Scan the data below and report how many lines include the word "error". Nothing else is wanted.

**GIVEN ENTRIES:**
►
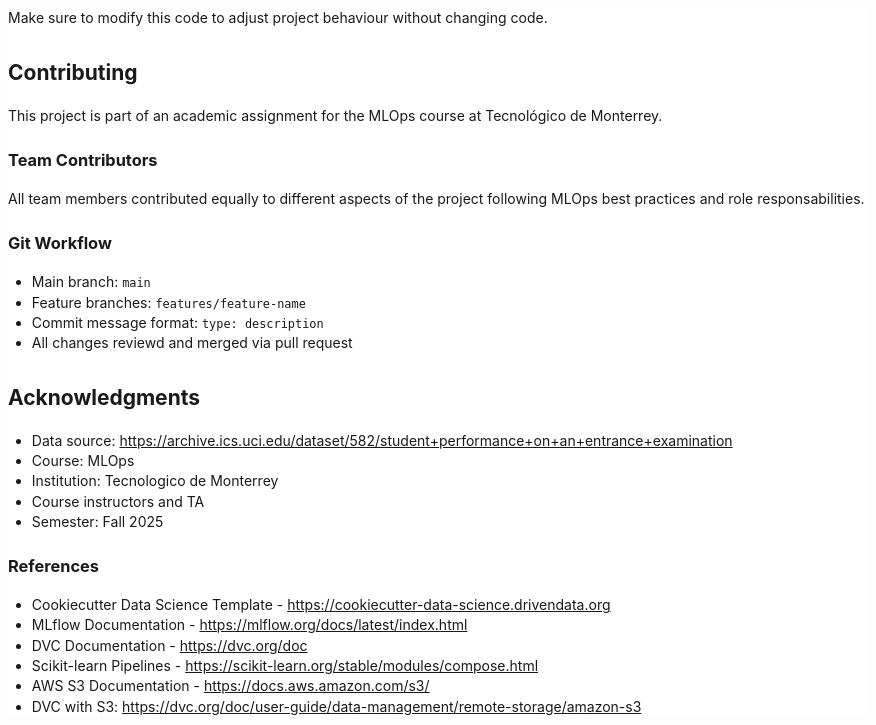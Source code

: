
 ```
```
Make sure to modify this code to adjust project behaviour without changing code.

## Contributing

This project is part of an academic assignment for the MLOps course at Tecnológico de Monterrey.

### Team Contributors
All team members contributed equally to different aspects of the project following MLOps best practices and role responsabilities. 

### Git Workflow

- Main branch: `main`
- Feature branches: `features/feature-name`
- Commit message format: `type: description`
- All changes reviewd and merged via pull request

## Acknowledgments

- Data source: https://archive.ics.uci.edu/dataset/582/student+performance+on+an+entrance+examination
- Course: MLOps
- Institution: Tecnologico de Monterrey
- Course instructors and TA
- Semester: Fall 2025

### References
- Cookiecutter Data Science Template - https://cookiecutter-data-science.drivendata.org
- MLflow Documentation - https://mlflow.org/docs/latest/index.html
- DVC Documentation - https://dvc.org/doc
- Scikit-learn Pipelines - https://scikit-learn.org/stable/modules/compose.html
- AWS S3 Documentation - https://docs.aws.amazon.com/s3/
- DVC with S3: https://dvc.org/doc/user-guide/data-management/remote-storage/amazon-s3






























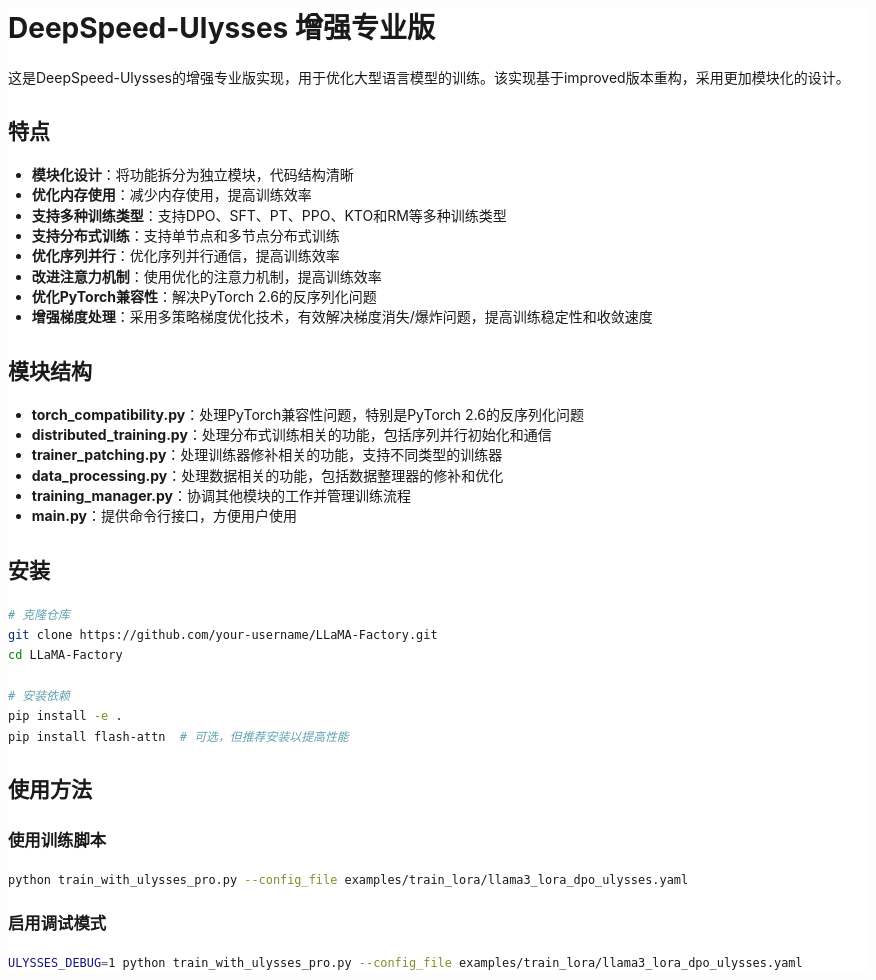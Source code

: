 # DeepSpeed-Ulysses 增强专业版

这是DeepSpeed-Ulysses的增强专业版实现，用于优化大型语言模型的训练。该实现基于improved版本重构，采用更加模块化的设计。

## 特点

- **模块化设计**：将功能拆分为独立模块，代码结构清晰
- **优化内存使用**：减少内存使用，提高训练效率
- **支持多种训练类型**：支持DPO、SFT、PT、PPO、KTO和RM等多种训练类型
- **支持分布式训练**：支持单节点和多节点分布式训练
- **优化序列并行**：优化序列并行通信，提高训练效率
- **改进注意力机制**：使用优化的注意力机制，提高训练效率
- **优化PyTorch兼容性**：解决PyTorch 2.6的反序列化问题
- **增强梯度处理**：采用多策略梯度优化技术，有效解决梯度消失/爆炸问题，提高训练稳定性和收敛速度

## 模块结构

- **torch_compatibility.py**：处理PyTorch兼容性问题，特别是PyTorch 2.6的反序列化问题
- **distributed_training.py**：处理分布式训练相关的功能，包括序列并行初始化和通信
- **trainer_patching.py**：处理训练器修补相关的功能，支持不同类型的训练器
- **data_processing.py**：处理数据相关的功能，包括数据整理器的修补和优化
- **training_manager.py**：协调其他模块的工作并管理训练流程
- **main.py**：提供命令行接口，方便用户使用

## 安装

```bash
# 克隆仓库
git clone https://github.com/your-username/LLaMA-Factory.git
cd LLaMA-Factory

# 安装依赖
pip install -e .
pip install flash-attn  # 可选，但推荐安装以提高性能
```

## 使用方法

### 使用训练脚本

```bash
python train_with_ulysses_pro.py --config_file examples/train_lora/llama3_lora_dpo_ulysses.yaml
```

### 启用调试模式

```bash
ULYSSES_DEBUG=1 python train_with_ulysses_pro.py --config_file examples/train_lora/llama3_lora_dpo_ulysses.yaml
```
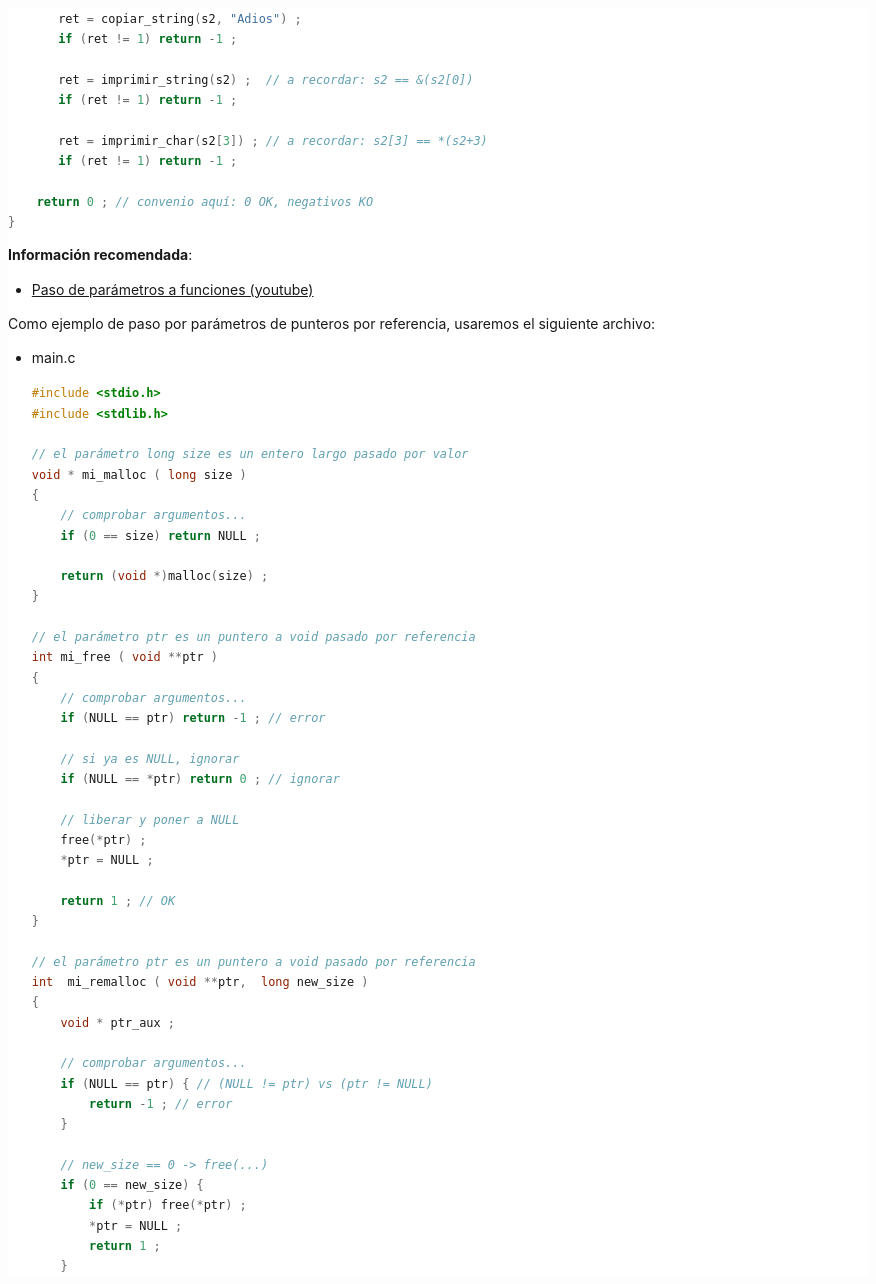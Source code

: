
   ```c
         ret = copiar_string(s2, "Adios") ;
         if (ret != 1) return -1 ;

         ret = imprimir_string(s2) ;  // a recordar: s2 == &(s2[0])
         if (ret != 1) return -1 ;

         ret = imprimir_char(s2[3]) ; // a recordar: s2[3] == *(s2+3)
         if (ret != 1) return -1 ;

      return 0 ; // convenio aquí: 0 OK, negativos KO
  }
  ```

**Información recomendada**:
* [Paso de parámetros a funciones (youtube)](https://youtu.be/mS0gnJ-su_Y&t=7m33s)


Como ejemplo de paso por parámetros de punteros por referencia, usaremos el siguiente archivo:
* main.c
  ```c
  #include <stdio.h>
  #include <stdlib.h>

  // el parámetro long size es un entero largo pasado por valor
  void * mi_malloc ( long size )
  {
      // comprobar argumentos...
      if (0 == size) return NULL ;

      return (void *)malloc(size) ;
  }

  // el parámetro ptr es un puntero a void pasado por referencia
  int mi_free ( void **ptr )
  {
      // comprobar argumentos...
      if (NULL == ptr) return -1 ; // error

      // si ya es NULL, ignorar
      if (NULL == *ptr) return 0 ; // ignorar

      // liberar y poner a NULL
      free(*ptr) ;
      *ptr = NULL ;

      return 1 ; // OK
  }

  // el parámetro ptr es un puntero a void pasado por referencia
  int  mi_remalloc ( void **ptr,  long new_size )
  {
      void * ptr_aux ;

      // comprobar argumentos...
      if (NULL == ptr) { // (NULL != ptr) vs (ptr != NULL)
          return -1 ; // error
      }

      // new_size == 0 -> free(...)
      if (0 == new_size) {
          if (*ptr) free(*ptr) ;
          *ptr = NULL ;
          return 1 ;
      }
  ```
◄
**EXERCISE RESPONSE:**
2